Foolish, fat and lazy?


Downtown Ketchum during the day is a joke—and the joke’s on us.

Traffic congestion is the rule. Rude drivers raise everyone’s blood pressure, not to mention their insurance rates.

Everyone in the valley has a story about a rude or dangerous driver. The griping and complaining fill hours over coffee or cocktails.

Bigger roads, bigger parking lots, smaller buildings and banning cell phones all come up as solutions as the self-appointed traffic engineers and self-appointed traffic cops go on and on. Yet, the one solution never mentioned is the only one that will reduce traffic congestion: walking.

It’s funny. In mountain towns like ours we think of ourselves as smart, fit and independent. We have a high level of education. We ski, bike, and hike. Yet, most of us have eliminated walking around town from our daily lives.

Writers from other places regularly make the mistake of calling mountain towns Meccas for jocks. The description conveys the idea of glowing good health, fitness and pedestrian-friendly communities. If only they knew.

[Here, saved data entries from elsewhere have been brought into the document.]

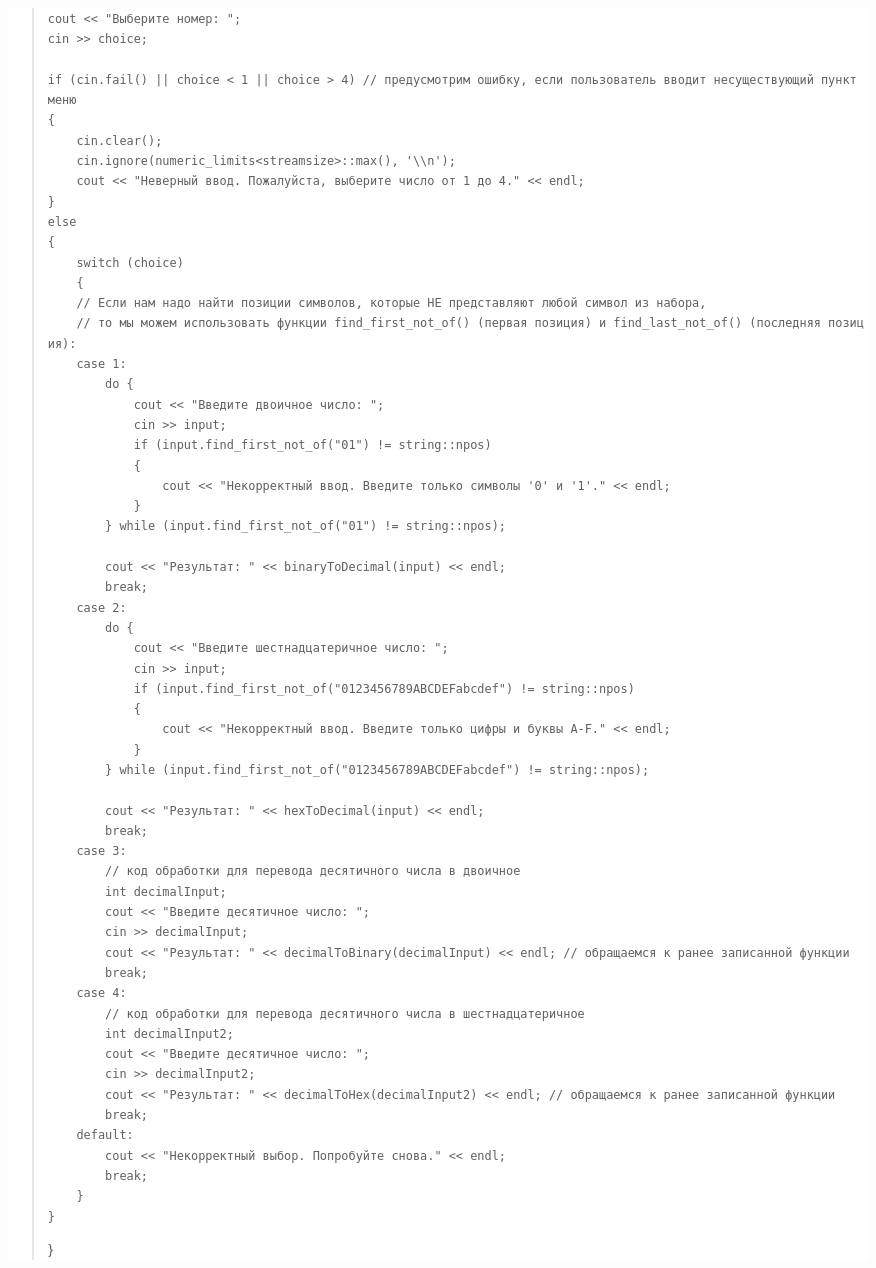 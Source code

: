 >     cout << "Выберите номер: ";
>     cin >> choice;
> 
>     if (cin.fail() || choice < 1 || choice > 4) // предусмотрим ошибку, если пользователь вводит несуществующий пункт меню
>     {
>         cin.clear();
>         cin.ignore(numeric_limits<streamsize>::max(), '\\n');
>         cout << "Неверный ввод. Пожалуйста, выберите число от 1 до 4." << endl;
>     }
>     else
>     {
>         switch (choice)
>         {
>         // Если нам надо найти позиции символов, которые НЕ представляют любой символ из набора,
>         // то мы можем использовать функции find_first_not_of() (первая позиция) и find_last_not_of() (последняя позиция):
>         case 1:
>             do {
>                 cout << "Введите двоичное число: ";
>                 cin >> input;
>                 if (input.find_first_not_of("01") != string::npos)
>                 {
>                     cout << "Некорректный ввод. Введите только символы '0' и '1'." << endl;
>                 }
>             } while (input.find_first_not_of("01") != string::npos);
> 
>             cout << "Результат: " << binaryToDecimal(input) << endl;
>             break;
>         case 2:
>             do {
>                 cout << "Введите шестнадцатеричное число: ";
>                 cin >> input;
>                 if (input.find_first_not_of("0123456789ABCDEFabcdef") != string::npos)
>                 {
>                     cout << "Некорректный ввод. Введите только цифры и буквы A-F." << endl;
>                 }
>             } while (input.find_first_not_of("0123456789ABCDEFabcdef") != string::npos);
> 
>             cout << "Результат: " << hexToDecimal(input) << endl;
>             break;
>         case 3:
>             // код обработки для перевода десятичного числа в двоичное
>             int decimalInput;
>             cout << "Введите десятичное число: ";
>             cin >> decimalInput;
>             cout << "Результат: " << decimalToBinary(decimalInput) << endl; // обращаемся к ранее записанной функции
>             break;
>         case 4:
>             // код обработки для перевода десятичного числа в шестнадцатеричное
>             int decimalInput2;
>             cout << "Введите десятичное число: ";
>             cin >> decimalInput2;
>             cout << "Результат: " << decimalToHex(decimalInput2) << endl; // обращаемся к ранее записанной функции
>             break;
>         default:
>             cout << "Некорректный выбор. Попробуйте снова." << endl;
>             break;
>         }
>     }
> }
>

If they hung around longer, they would find that the average residents of a Western mountain town may not be as fit as their New York City cousins who walk miles each day in the concrete jungle just to get to work or shop.

Are we mountain types lazy? Consider the evidence.

There is no place in downtown Ketchum much more distant than 10 minutes by foot from any other place. Yet, instead of escaping the madding crowd by walking from place to place, the majority of people drive.

A typical scenario for Ketchum’s daytime inhabitants is to drive two blocks from an office to a restaurant. Then it’s another two- or three-block drive to the post office with three blocks of circling to find a parking place close in. Count two more stops on the way back to work—all the while complaining about too little parking and too much traffic.

All day long workers play cat and mouse in two-hour parking zones downtown because they refuse to walk the distance from unregulated parking areas.

Fewer and fewer people question the wisdom of new developments on the fringes of the valley’s downtowns that force people to drive to complete simple errands.

We should not be surprised to wake up one day and find that every urban ill someone moved here to escape is increasing at the same rate as our waistlines. We should not be surprised one day to see what were once beautiful mountain towns described as Meccas for the foolish, fat and lazy.